When you're job hunting, the feeling of scarcity and competition is very real. It seems like the other 412 people who applied for the position you want got there first, know exactly what to say, and their resume is a sparkly diamond of relevant experience. Meanwhile, it's easy to feel like no one is even going to look at your resume, because HR is actually a robot trained to look for key words. So why even bother? Well I'll tell you why you should bother. Because you are both Beyoncé and Sasha Fierce, you just haven't identified your sexy, confident, job-dominating alter-ego yet. But you will. Here's how.
You have this person in your corner all the time. They are your secret weapon of confidence and aplomb. You don't have to worry about maintaining your composure in an interview when Graham the CEO is doing the talking. Graham speaks with all of your experience, and way more power. Ms. Stella Moneybags isn't going to apply to a bunch of jobs that are beneath you simply because she CAN. What's that? She's going for the gold because she knows you two DESERVE it. You aren't asking your alter-ego to look for jobs you aren't qualified for-- you're telling her to find the jobs that she knows you are capable of, but haven't allowed yourself to apply, or haven't allowed yourself to apply for WELL, in a way that shows off your talents.
It may sound ridiculous, but it works. If you are lacking confidence and faith that your job is out there, it may be time to play pretend. “Fake it till you make it” isn't faking it when you have that person inside of you. You ARE that confident person, you simply misplaced him or her. So strut your stuff, Sasha Fierce. People are waiting for your brilliance.
“You can't always get what you want/
But if you try sometimes well you just might find/
You get what you need.” -The Rolling Stones
You finally found your dream job, applied, went through 3 rounds of interviews... and didn't get it. You set up a crowdfunding page for your sustainable well-building project and only raised $10. You were passed up for the promotion you know you deserve, twice. Similar to a lost love, a lost dream can be devastating. Here's how to get over the dream that got away.
Step 1: Name the dream that died.
What was it you wanted that didn't work out?
Example: I wanted to manage my division at my company.
Step 2: Ask yourself, Why was that important to you?
Example: Because I like managing people and I wanted to stay here but make more money.
Step 3: Repeat the same question, “Why is that important to you,” for all of your next answers (minimum of 4 times, until you have no more reasons. Do not judge your answers). Go!

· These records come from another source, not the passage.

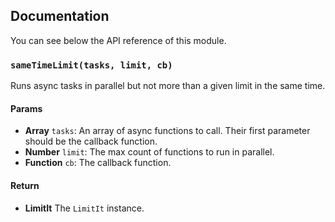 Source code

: ## Documentation

You can see below the API reference of this module.

### `sameTimeLimit(tasks, limit, cb)`
Runs async tasks in parallel but not more than a given limit in
the same time.

#### Params
- **Array** `tasks`: An array of async functions to call. Their first parameter should be the callback function.
- **Number** `limit`: The max count of functions to run in parallel.
- **Function** `cb`: The callback function.

#### Return
- **LimitIt** The `LimitIt` instance.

Why is that important to you?
Because I enjoy teamwork and making decisions and I have seniority here.
Why is that important to you?
Because I'm a natural leader and I thrive off of creating a plan and delegating tasks.
Why is that important to you?
Because I'm kind of type A and really enjoy getting things done on a large scale.
Why is that important to you?
Because it's so satisfying to see my ideas come to fruition and also help my company win at the same time.
Why is that important to you?
Because I get to feel creative and accomplished when that happens. Plus other people see me in a positive light.
Why is that important to you?
Because I want to be recognized for my talents and I like feeling accomplished.
Why is that important to you?
Because it feels good! Because that's just who I am? I don't know!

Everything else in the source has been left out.